We test and review hundreds of headphones every year. Sign up to get the latest news, reviews, guides, and more in your inbox. Join the 60,000+ like-minded audio lovers who love our newsletter!
Comparisons to the HiFiMan Ananda
Surprise surprise, the Arya is better than the Ananda. There is a HD-like sheen in its presentation when compared to the Ananda. Everything is sharper, clearer, better resolved, and more refined. Not by much, mind you, but it's an appreciable difference. Part of this is due to the difference in tuning: the Ananda has a very slightly warmer tilt than the Arya. Vocals are more forward and ethereal on the Arya while the Ananda is a tad mellower and grounded. While both headphones have sibilance, the Ananda’s seems to have more of a harsh lower treble peak vs. the Arya’s sharp but transient upper treble spikes which are personally more manageable. The soundstage feels more open with a greater sense of instrument spacing. Interestingly, the Ananda does have a bit more bass grunt than the Arya. Though there is less clarity and resolution, bass lines hit just a little harder on the Ananda.
Here is the comparison of the Ananda and Arya Stealth. Graph wise, they’re practically identical like most HiFiman products. But having them side by side, I definitely prefer the Arya. It could very well be a question of the fit – I find the Arya to be more comfortable than the Ananda as it hugs my head a little better.
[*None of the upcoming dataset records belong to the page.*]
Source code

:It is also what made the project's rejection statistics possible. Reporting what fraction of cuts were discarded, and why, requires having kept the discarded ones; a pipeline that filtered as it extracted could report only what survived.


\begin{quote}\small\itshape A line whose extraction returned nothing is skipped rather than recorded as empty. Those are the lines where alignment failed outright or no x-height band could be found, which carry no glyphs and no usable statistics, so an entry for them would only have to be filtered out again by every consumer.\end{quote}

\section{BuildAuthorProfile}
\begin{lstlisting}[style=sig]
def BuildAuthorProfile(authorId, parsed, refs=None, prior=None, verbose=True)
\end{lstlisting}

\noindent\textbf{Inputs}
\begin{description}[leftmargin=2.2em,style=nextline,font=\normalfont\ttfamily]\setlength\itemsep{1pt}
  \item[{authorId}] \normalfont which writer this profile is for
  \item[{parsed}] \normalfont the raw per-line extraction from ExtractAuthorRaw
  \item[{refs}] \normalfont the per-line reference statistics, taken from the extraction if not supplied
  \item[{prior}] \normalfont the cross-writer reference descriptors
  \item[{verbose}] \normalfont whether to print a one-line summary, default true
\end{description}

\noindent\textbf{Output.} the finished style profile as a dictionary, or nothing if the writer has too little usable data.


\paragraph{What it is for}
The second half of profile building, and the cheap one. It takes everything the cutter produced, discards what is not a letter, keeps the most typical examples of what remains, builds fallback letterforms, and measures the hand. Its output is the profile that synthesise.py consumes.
The question of its comparison to the Ananda is not whether it’s better but how much it’s better by. Does it justify approximately double the cost? I’d say no. The diminishing returns start to really kick in on the Arya. It’s not like the step-up from the HE400se to the Sundara then to the Edition XS/Ananda. If you’re on a budget, you’re better off putting that money elsewhere. But that last point is key: if you’re on a budget. The audio hobby is built on the hunt for that incremental upgrade. Hearing them side-by-side, with price a non-factor, I’d take the Arya the majority of the time. If you’re looking for a planar headphone with a large, diffuse stage with an HD800(S) level of technical performance, the Arya is really your own option unless you want to double or quadruple your budget to the HE1000se or Susvara.
Comparisons to the Sennheiser HD800S
Speaking of the HD800S, how does the Arya compare to this venerable classic? From a tonal perspective, the Arya has a slightly V-shaped profile with a sharp vividness while the HD800S is smoother with a more neutral tuning. That 1 kHz scoop is quite noticeable when doing an AB comparison. Though the HD800S does still have a bit of an edge to its sound, it’s much better controlled than what the Arya presents.
In terms of technical ability, both of these headphones equally trade blows. Both have large, diffuse soundstages, great imaging, and effortless resolution. The HD800S is a little more resolving, with superb low level detail retrieval ability. Though the HD800S has a dynamic driver, it isn’t actually that much more dynamic than the Arya in the bass. It does have a lengthier decay compared to the tightly defined transients of the Arya but in terms of bass quality, I’d say they’re interchangeable.
Between the two, I think the decision comes down to three points:
- Do you want a more excited tuning? Then take the Arya for its vivid character.
- Do you want a planar or dynamic driver? Each has their merits when it comes to the bass response.
- Do you want a proven, reliable build? Then take the HD800S for Sennheiser’s legendary build quality.
Should You Buy It?
Yes, but with a soft recommendation. It’s a fine headphone but the diminishing returns from the Ananda are significant. Not to mention the other options that exist such as the Sennheiser HD800S and Audeze’s planar headphones like the MM-500. While these options are a bit more expensive, I think if you’re willing to pay in that range for audio gear, you’ll want to get the one that fits you just right. And that’s really the existential question for Arya. If you really enjoyed the Edition XS or Ananda’s sound presentation and want to the direct upgrade to that, the Arya is the most logical option. But if you’re looking at this without really knowing what you want, I’d say the Arya is a competitive headphone in its price range and offers an experience that’s different but not necessarily inferior to the alternatives.